**Exercise objective**:
Go through the data below and return each line where the string "right" occurs.

Collected data:
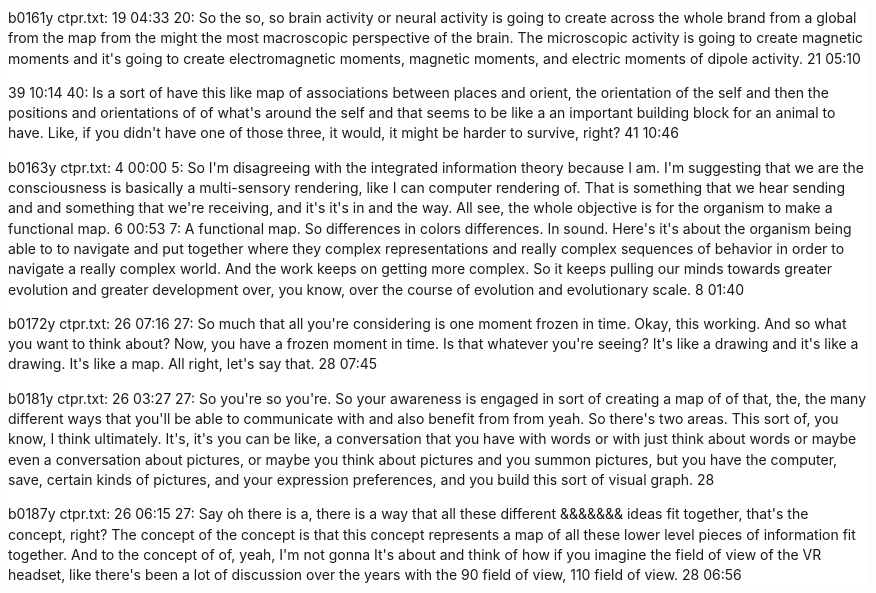 b0161y ctpr.txt:
  19  04:33
  20: So the so, so brain activity or neural activity is going to create across the whole brand from a global from the map from the might the most macroscopic perspective of the brain. The microscopic activity is going to create magnetic moments and it's going to create electromagnetic moments, magnetic moments, and electric moments of dipole activity.
  21  05:10

  39  10:14
  40: Is a sort of have this like map of associations between places and orient, the orientation of the self and then the positions and orientations of of what's around the self and that seems to be like a an important building block for an animal to have. Like, if you didn't have one of those three, it would, it might be harder to survive, right?
  41  10:46

b0163y ctpr.txt:
  4  00:00
  5: So I'm disagreeing with the integrated information theory because I am. I'm suggesting that we are the consciousness is basically a multi-sensory rendering, like I can computer rendering of. That is something that we hear sending and and something that we're receiving, and it's it's in and the way. All see, the whole objective is for the organism to make a functional map.
  6  00:53
  7: A functional map. So differences in colors differences. In sound. Here's it's about the organism being able to to navigate and put together where they complex representations and really complex sequences of behavior in order to navigate a really complex world. And the work keeps on getting more complex. So it keeps pulling our minds towards greater evolution and greater development over, you know, over the course of evolution and evolutionary scale.
  8  01:40

b0172y ctpr.txt:
  26  07:16
  27: So much that all you're considering is one moment frozen in time. Okay, this working. And so what you want to think about? Now, you have a frozen moment in time. Is that whatever you're seeing? It's like a drawing and it's like a drawing. It's like a map. All right, let's say that.
  28  07:45

b0181y ctpr.txt:
  26  03:27
  27: So you're so you're. So your awareness is engaged in sort of creating a map of of that, the, the many different ways that you'll be able to communicate with and also benefit from from yeah. So there's two areas. This sort of, you know, I think ultimately. It's, it's you can be like, a conversation that you have with words or with just think about words or maybe even a conversation about pictures, or maybe you think about pictures and you summon pictures, but you have the computer, save, certain kinds of pictures, and your expression preferences, and you build this sort of visual graph.
  28  

b0187y ctpr.txt:
  26  06:15
  27: Say oh there is a, there is a way that all these different &&&&&&& ideas fit together, that's the concept, right? The concept of the concept is that this concept represents a map of all these lower level pieces of information fit together. And to the concept of of, yeah, I'm not gonna It's about and think of how if you imagine the field of view of the VR headset, like there's been a lot of discussion over the years with the 90 field of view, 110 field of view.
  28  06:56

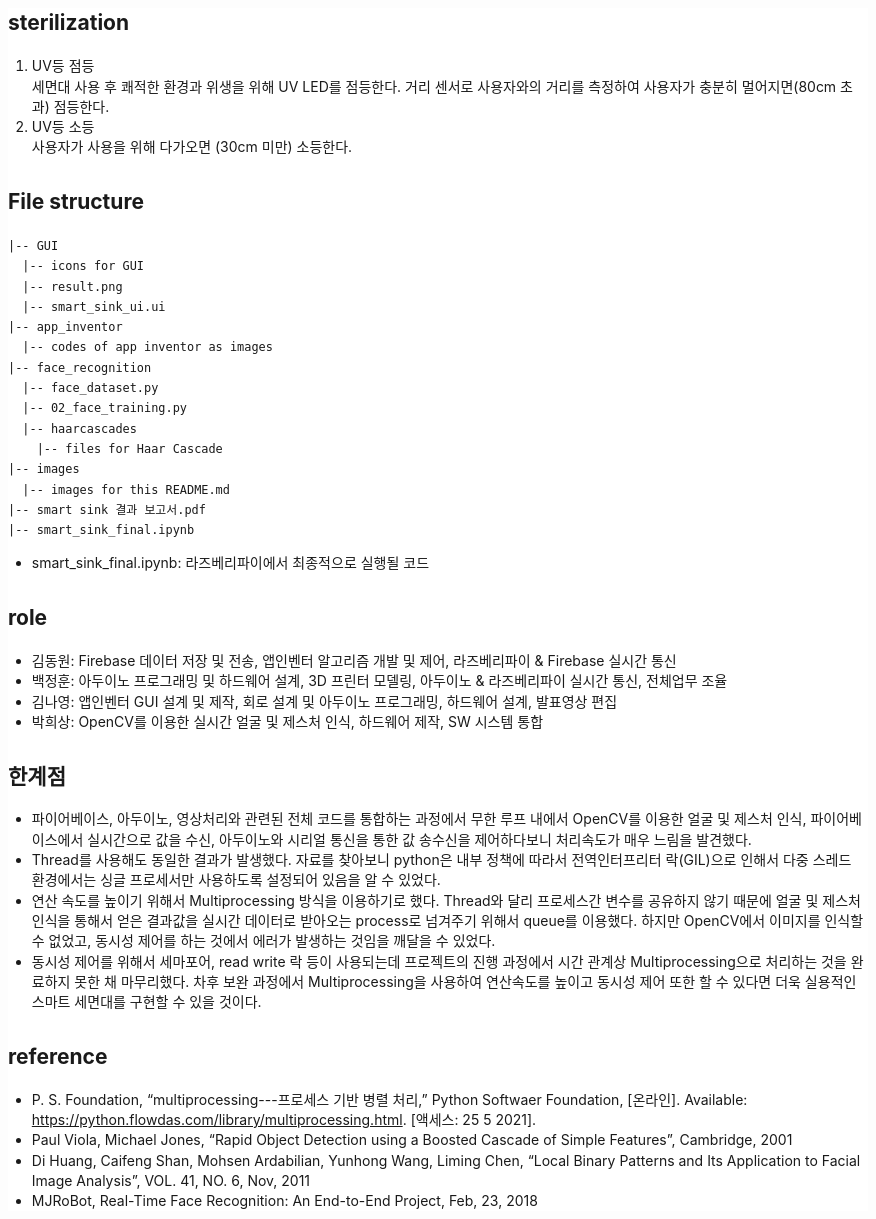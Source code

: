 ## sterilization
1.	UV등 점등  
세면대 사용 후 쾌적한 환경과 위생을 위해 UV LED를 점등한다. 거리 센서로 사용자와의 거리를 측정하여 사용자가 충분히 멀어지면(80cm 초과) 점등한다.
2.	UV등 소등  
사용자가 사용을 위해 다가오면 (30cm 미만) 소등한다.

## File structure
```
|-- GUI
  |-- icons for GUI
  |-- result.png
  |-- smart_sink_ui.ui
|-- app_inventor
  |-- codes of app inventor as images
|-- face_recognition
  |-- face_dataset.py
  |-- 02_face_training.py
  |-- haarcascades
    |-- files for Haar Cascade
|-- images
  |-- images for this README.md
|-- smart sink 결과 보고서.pdf
|-- smart_sink_final.ipynb
```
- smart_sink_final.ipynb: 라즈베리파이에서 최종적으로 실행될 코드

## role
- 김동원: Firebase 데이터 저장 및 전송, 앱인벤터 알고리즘 개발 및 제어, 라즈베리파이 & Firebase 실시간 통신
- 백정훈: 아두이노 프로그래밍 및 하드웨어 설계, 3D 프린터 모델링, 아두이노 & 라즈베리파이 실시간 통신, 전체업무 조율
- 김나영: 앱인벤터 GUI 설계 및 제작, 회로 설계 및 아두이노 프로그래밍, 하드웨어 설계, 발표영상 편집
- 박희상: OpenCV를 이용한 실시간 얼굴 및 제스처 인식, 하드웨어 제작, SW 시스템 통합

## 한계점
- 파이어베이스, 아두이노, 영상처리와 관련된 전체 코드를 통합하는 과정에서 무한 루프 내에서 OpenCV를 이용한 얼굴 및 제스처 인식, 파이어베이스에서 실시간으로 값을 수신, 아두이노와 시리얼 통신을 통한 값 송수신을 제어하다보니 처리속도가 매우 느림을 발견했다. 
- Thread를 사용해도 동일한 결과가 발생했다. 자료를 찾아보니 python은 내부 정책에 따라서 전역인터프리터 락(GIL)으로 인해서 다중 스레드 환경에서는 싱글 프로세서만 사용하도록 설정되어 있음을 알 수 있었다. 
- 연산 속도를 높이기 위해서 Multiprocessing 방식을 이용하기로 했다. Thread와 달리 프로세스간 변수를 공유하지 않기 때문에 얼굴 및 제스처 인식을 통해서 얻은 결과값을 실시간 데이터로 받아오는 process로 넘겨주기 위해서 queue를 이용했다. 하지만 OpenCV에서 이미지를 인식할 수 없었고, 동시성 제어를 하는 것에서 에러가 발생하는 것임을 깨달을 수 있었다. 
- 동시성 제어를 위해서 세마포어, read write 락 등이 사용되는데 프로젝트의 진행 과정에서 시간 관계상 Multiprocessing으로 처리하는 것을 완료하지 못한 채 마무리했다. 차후 보완 과정에서 Multiprocessing을 사용하여 연산속도를 높이고 동시성 제어 또한 할 수 있다면 더욱 실용적인 스마트 세면대를 구현할 수 있을 것이다.

## reference
- P. S. Foundation, “multiprocessing---프로세스 기반 병렬 처리,” Python Softwaer Foundation, [온라인]. Available: https://python.flowdas.com/library/multiprocessing.html. [액세스: 25 5 2021].
- Paul Viola, Michael Jones, “Rapid Object Detection using a Boosted Cascade of Simple Features”, Cambridge, 2001
- Di Huang, Caifeng Shan, Mohsen Ardabilian, Yunhong Wang, Liming Chen, “Local Binary Patterns and Its Application to Facial Image Analysis”, VOL. 41, NO. 6, Nov, 2011
- MJRoBot, Real-Time Face Recognition: An End-to-End Project, Feb, 23, 2018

**Solved problem**:
  40: Is a sort of have this like map of associations between places and orient, the orientation of the self and then the positions and orientations of of what's around the self and that seems to be like a an important building block for an animal to have. Like, if you didn't have one of those three, it would, it might be harder to survive, right?
  27: So much that all you're considering is one moment frozen in time. Okay, this working. And so what you want to think about? Now, you have a frozen moment in time. Is that whatever you're seeing? It's like a drawing and it's like a drawing. It's like a map. All right, let's say that.
  27: Say oh there is a, there is a way that all these different &&&&&&& ideas fit together, that's the concept, right? The concept of the concept is that this concept represents a map of all these lower level pieces of information fit together. And to the concept of of, yeah, I'm not gonna It's about and think of how if you imagine the field of view of the VR headset, like there's been a lot of discussion over the years with the 90 field of view, 110 field of view.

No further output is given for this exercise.